中高年の仕事探し 一般論としてではなく現実から考えること

 貴方の何が問われているのか?

こみちは介護士として働きながら、商品を製造している会社にも在籍しています。

ものづくりをする方が介護士よりも馴染みがあって、本来ならダブルワークで副業に当たる方が介護士かもしれないと思っているくらいです。

とはいえ、ダブルワークという腰掛け程度の働き方では、当然ですができる仕事や任せてもらえる範囲も限られています。

そして、今日、その製造の仕事をするために出勤してみたら、新しいスタッフが採用されていました。

実は前回、上司ともお世話になった先輩がいきなり退職し、どうしたものかと思っていたのですが、いつの間にか新たな人材を迎える運びとなっていたのです。

詳しくは知りませんが、多分20代後半から30代前半くらいの人で、とても優しそうな方です。

何よりも、すでにこみちが任されている仕事を平然とこなし、しかもその手際も驚くほど手早くて驚かされます。

こみちは、家では高齢の両親、介護士として仕事場で会うのもスタッフの半分が中高年で、利用者に至っては親や祖父母の年代です。

それだけに、若い人の記憶力や手際を目の当たりにして、どこか目からウロコのような気づきがありました。

興味深いのは、70代くらいの人も見学に訪れていて、こみちたちの仕事ぶりを別のスタッフが案内しながら作業について説明されていました。

若い人と比べて短期間で同じ仕事を覚えるのは厳しいかもしれませんが、70代になってもこうして仕事を探し、現場を見学しに足を運ぶことは口でいうほど容易くできるものではありません。

実際に採用となるのかは別にしても、例えば家にテレビばかり観て過ごす父親と比べて、どれだけ前向きかと思います。

その一方で少し現実的な話をすると、20代から30代で製造業に入るつもりなら、「スピード」が重要です。

こみちの場合、仕事を教えてもらった時に、その会社が求めているクオリティを見極めるまで、とにかく丁寧に作業しました。

それは少し手が遅いと思われるペースですが、適当に作って質が悪くなるよりも、慣れるまでは少しオーバークオリティを意識するくらいで丁度いいと思ったからです。

実際には、品質管理の担当者からは、結構細かい指摘を受けて、そこまで意識しないといけないのかと思ったくらいです。

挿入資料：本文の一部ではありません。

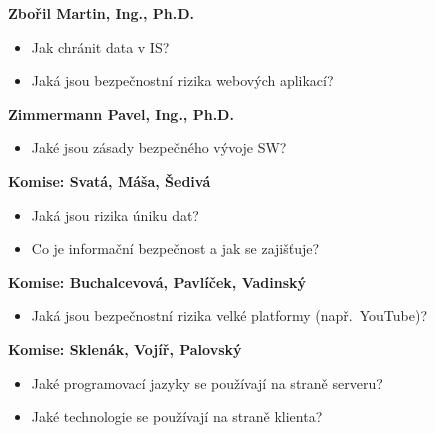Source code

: \begin{profesorbox}
\begin{itemize}
\end{itemize}
\textbf{Zbořil Martin, Ing., Ph.D.}
\begin{itemize}
  \item Jak chránit data v IS?
  \item Jaká jsou bezpečnostní rizika webových aplikací?
\end{itemize}
\textbf{Zimmermann Pavel, Ing., Ph.D.}
\begin{itemize}
  \item Jaké jsou zásady bezpečného vývoje SW?
\end{itemize}
\textbf{Komise: Svatá, Máša, Šedivá}
\begin{itemize}
  \item Jaká jsou rizika úniku dat?
  \item Co je informační bezpečnost a jak se zajišťuje?
\end{itemize}
\textbf{Komise: Buchalcevová, Pavlíček, Vadinský}
\begin{itemize}
  \item Jaká jsou bezpečnostní rizika velké platformy (např.\ YouTube)?
\end{itemize}
\textbf{Komise: Sklenák, Vojíř, Palovský}
\begin{itemize}
  \item Jaké programovací jazyky se používají na straně serveru?
  \item Jaké technologie se používají na straně klienta?
\end{itemize}
\end{profesorbox}
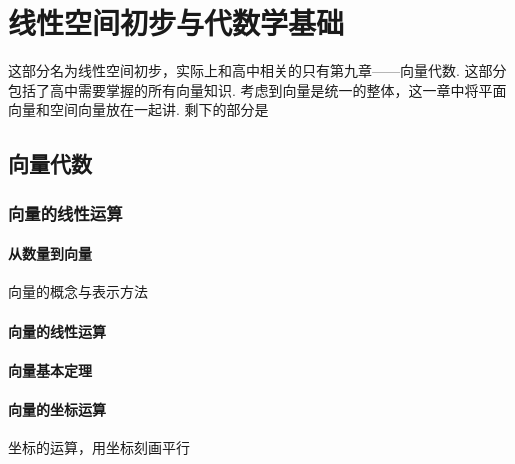 \part{线性空间初步与代数学基础}

这部分名为线性空间初步，实际上和高中相关的只有第九章——向量代数. 这部分包括了高中需要掌握的所有向量知识. 
考虑到向量是统一的整体，这一章中将平面向量和空间向量放在一起讲. 剩下的部分是
\chapter{向量代数}

\clearpage

\section{向量的线性运算}
\subsection{从数量到向量}
向量的概念与表示方法
\clearpage
\subsection{向量的线性运算}

\clearpage
\subsection{向量基本定理}
\clearpage

\subsection{向量的坐标运算}

坐标的运算，用坐标刻画平行
\clearpage
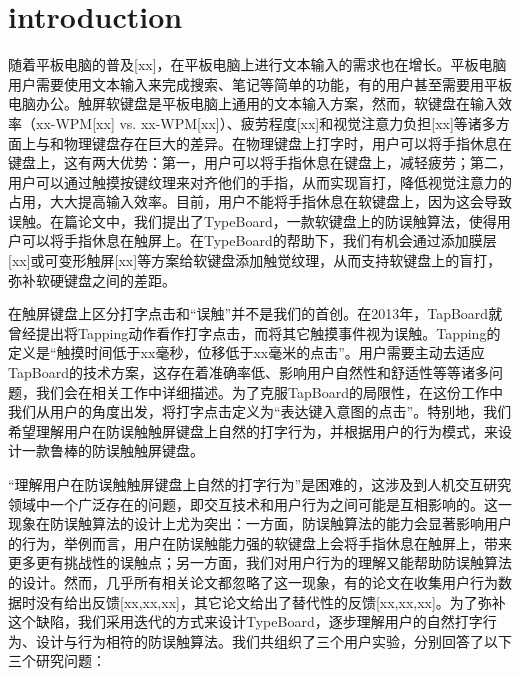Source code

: \section{introduction}

随着平板电脑的普及[xx]，在平板电脑上进行文本输入的需求也在增长。平板电脑用户需要使用文本输入来完成搜索、笔记等简单的功能，有的用户甚至需要用平板电脑办公。触屏软键盘是平板电脑上通用的文本输入方案，然而，软键盘在输入效率（xx-WPM[xx] vs. xx-WPM[xx]）、疲劳程度[xx]和视觉注意力负担[xx]等诸多方面上与和物理键盘存在巨大的差异。在物理键盘上打字时，用户可以将手指休息在键盘上，这有两大优势：第一，用户可以将手指休息在键盘上，减轻疲劳；第二，用户可以通过触摸按键纹理来对齐他们的手指，从而实现盲打，降低视觉注意力的占用，大大提高输入效率。目前，用户不能将手指休息在软键盘上，因为这会导致误触。在篇论文中，我们提出了TypeBoard，一款软键盘上的防误触算法，使得用户可以将手指休息在触屏上。在TypeBoard的帮助下，我们有机会通过添加膜层[xx]或可变形触屏[xx]等方案给软键盘添加触觉纹理，从而支持软键盘上的盲打，弥补软硬键盘之间的差距。

在触屏键盘上区分打字点击和“误触”并不是我们的首创。在2013年，TapBoard就曾经提出将Tapping动作看作打字点击，而将其它触摸事件视为误触。Tapping的定义是“触摸时间低于xx毫秒，位移低于xx毫米的点击”。用户需要主动去适应TapBoard的技术方案，这存在着准确率低、影响用户自然性和舒适性等等诸多问题，我们会在相关工作中详细描述。为了克服TapBoard的局限性，在这份工作中我们从用户的角度出发，将打字点击定义为“表达键入意图的点击”。特别地，我们希望理解用户在防误触触屏键盘上自然的打字行为，并根据用户的行为模式，来设计一款鲁棒的防误触触屏键盘。

“理解用户在防误触触屏键盘上自然的打字行为”是困难的，这涉及到人机交互研究领域中一个广泛存在的问题，即交互技术和用户行为之间可能是互相影响的。这一现象在防误触算法的设计上尤为突出：一方面，防误触算法的能力会显著影响用户的行为，举例而言，用户在防误触能力强的软键盘上会将手指休息在触屏上，带来更多更有挑战性的误触点；另一方面，我们对用户行为的理解又能帮助防误触算法的设计。然而，几乎所有相关论文都忽略了这一现象，有的论文在收集用户行为数据时没有给出反馈[xx,xx,xx]，其它论文给出了替代性的反馈[xx,xx,xx]。为了弥补这个缺陷，我们采用迭代的方式来设计TypeBoard，逐步理解用户的自然打字行为、设计与行为相符的防误触算法。我们共组织了三个用户实验，分别回答了以下三个研究问题：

しかし、入社した若者は、それこそこみち以上の手際ですが、こみちが行っている工程のいくつかは省いているようにも見えます。

当然ですが、工程が少なければ全体の作業時間を短縮できますが、それだけ品質面では問題も出てくるでしょう。

しかし、様子を見ていると品質管理の担当者も若者に特に指摘をしている様子もなく、ある意味でこみちが学ぶまでに掛かった時間はなんだったのかと思えるほどです。

そして、厳しい指摘がその会社の品質になり、やがては実績となると思っていたこみちの想いはなんだったのでしょうか。

最初からあの程度でも良いという話なら、実はこみちが想像していた製造業とは異なります。

思えば、頭打ちにならない仕事をどうやって見つけるかはとても難しいことでした。

製造の仕事で言えば、商品の組み立てではなく、設計の方へ担当が移れれば経験値もさらに上がるはずです。

こみちにしても、介護士を辞めたらこの製造業をメインに考えたかったのですが、今になっては副業だから続けられるように思います。

というのも、設計担当者がいるので、今の担当から異動できそうにないからです。

つまり、こみちのような副業感覚ならまだしも、20代や30代でこみちと同じ仕事を長くしていても次に活かせるキャリアにはなりません。

ある意味、それが現実的な話で、大卒で大手企業に入った時のように、研修期間を経て全国各地の支店や営業所に配属されるのとは異なり、中途採用している中小企業の場合にはなかなか思うようなポストが待っているとは限らないことも覚悟しましょう。

まして、そこで得た経験を次の会社で活かすという魂胆なら、尚更、仕事選ぶ時には仕事内容には慎重になるべきです。

例えば、今の製造業の会社を20代や30代に進められるかと考えると、それこそしっかりとした説明が不可欠です。

その理由はとてもシンプルで、経験が退職後に活かせない可能性が高いこと。

それはつまり、介護業界にも言えますが、中高年になってからでもできてしまう仕事内容だからです。

もちろん、高度にスキルアップする余地は残されていますが、退職後には活かせないことが明確なら、その職場で定年まで勤めるつもりでもないと、中高年になって厳しい転職を迎えることになります。

今まで、中高年の仕事探しという視点で考えていましたが、20代や30代の可能性がたくさん残されている年代ほど、頭打ちになってしまう職種に手を出さないことでしょう。

とはいえ、理想的な仕事になれば、それこそ一定の学歴や職歴、資格などを条件に挙げ、応募するのも容易ではなくなりますから、どちらにしても厳しい現実には変わりません。

会社がコストを掛けて人材育成を行ってくれるのが理想ですが、どうしても現場でOJTという手法が多く、根本的理解までできないことが大半です。

今日は本当に考えさせられました。

自分の強みで仕事をしていけるように意識しないと、中高年になって苦労します。

こみち自身も介護士が合っていないと感じることが多々ありますが、今の製造業の会社を経験して、確かに以前から馴染みがある雰囲気ですが、ポストという意味では先がある訳ではありません。

稼ぐためだけの仕事になってしまうことも否定できません。

だからこそ、こみち自身で定めた品質を維持して仕事をしています。

そうでないと、製造なのにやっつけ仕事になってしまい、面白さが半減してしまうのです。